The latest servicemag start
2022-02-06 00:30:36 +08 Updated Executing "sstart_pd_64" as 1:15777
2022-02-06 00:30:36 +08 Updated servicemag start -wait -pdid 64
2022-02-06 00:30:36 +08 Updated ... servicing disks in mag: 3 0
2022-02-06 00:30:36 +08 Updated ... normal disks:
2022-02-06 00:30:36 +08 Updated ... not normal disks: WWN [5000C5007F6EFABC] Id [64] diskpos [0]
2022-02-06 00:30:36 +08 Updated ... relocating chunklets to spare space...
2022-02-06 00:30:47 +08 Updated ... bypassing mag 3 0
2022-02-06 00:31:27 +08 Updated ... bypassed mag 3 0
2022-02-06 00:31:27 +08 Updated servicemag start -wait -pdid 64 -- Succeeded
2022-02-06 00:31:27 +08 Completed scheduled task.

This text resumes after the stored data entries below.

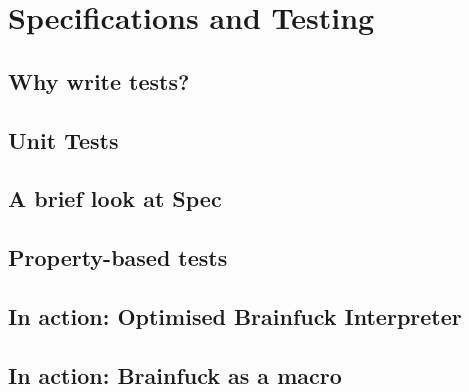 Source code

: \chapter{Specifications and Testing}

\section{Why write tests?}

\section{Unit Tests}

\section{A brief look at Spec}

\section{Property-based tests}

\section{In action: Optimised Brainfuck Interpreter}

\section{In action: Brainfuck as a macro}

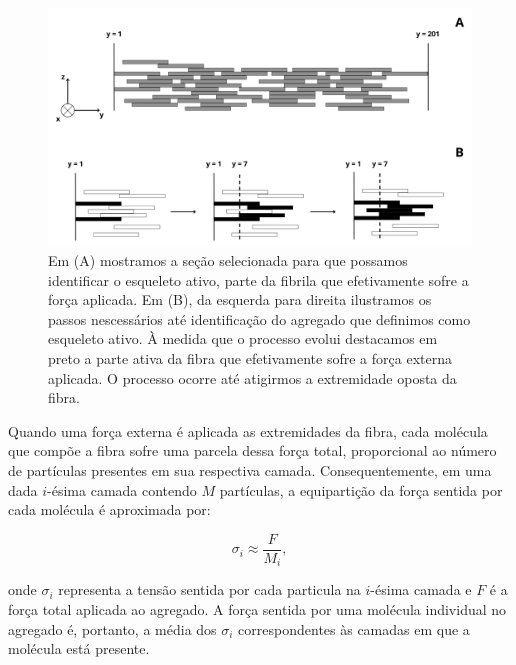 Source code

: \documentclass{article}
\begin{document}
        \begin{figure}[H]
            \centering
            \includegraphics[width=\textwidth]{figures/esqueleto.png}
    
            \caption{Em (A) mostramos a seção selecionada para que possamos identificar o esqueleto ativo, parte da fibrila
            que efetivamente sofre a força aplicada. Em (B), da esquerda para direita ilustramos os passos nescessários 
            até identificação do agregado que definimos como esqueleto ativo. À medida que o processo evolui destacamos 
            em preto a parte ativa da fibra que efetivamente sofre a força externa aplicada. O processo ocorre até 
            atigirmos a extremidade oposta da fibra.}  
    
            \label{M3}
        \end{figure}

        Quando uma força externa é aplicada as extremidades da fibra, cada molécula que compõe a fibra sofre uma parcela 
        dessa força total, proporcional ao número de partículas presentes em sua respectiva camada. Consequentemente, em 
        uma dada \(i\)-ésima camada contendo \(M\) partículas, a equipartição da força sentida por cada molécula é aproximada
         por:  

        \begin{equation}
            \sigma_{i} \approx \frac{F}{M_{i}},
        \end{equation}
            

        \noindent onde \(\sigma_{i}\) representa a tensão sentida por cada particula na \(i\)-ésima camada e \(F\) é a força 
        total aplicada ao agregado. A força sentida por uma molécula individual no agregado é, portanto, a média dos \(\sigma_{i}\) 
        correspondentes às camadas em que a molécula está presente. 
        
\end{document}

I noticed that the replacement disk is a candidate for checking for 10 consecutive times then the system will mark it as Failed.
Has anyone experienced this same issue? Is there a way to not make the disk on the specific slot not to be slow?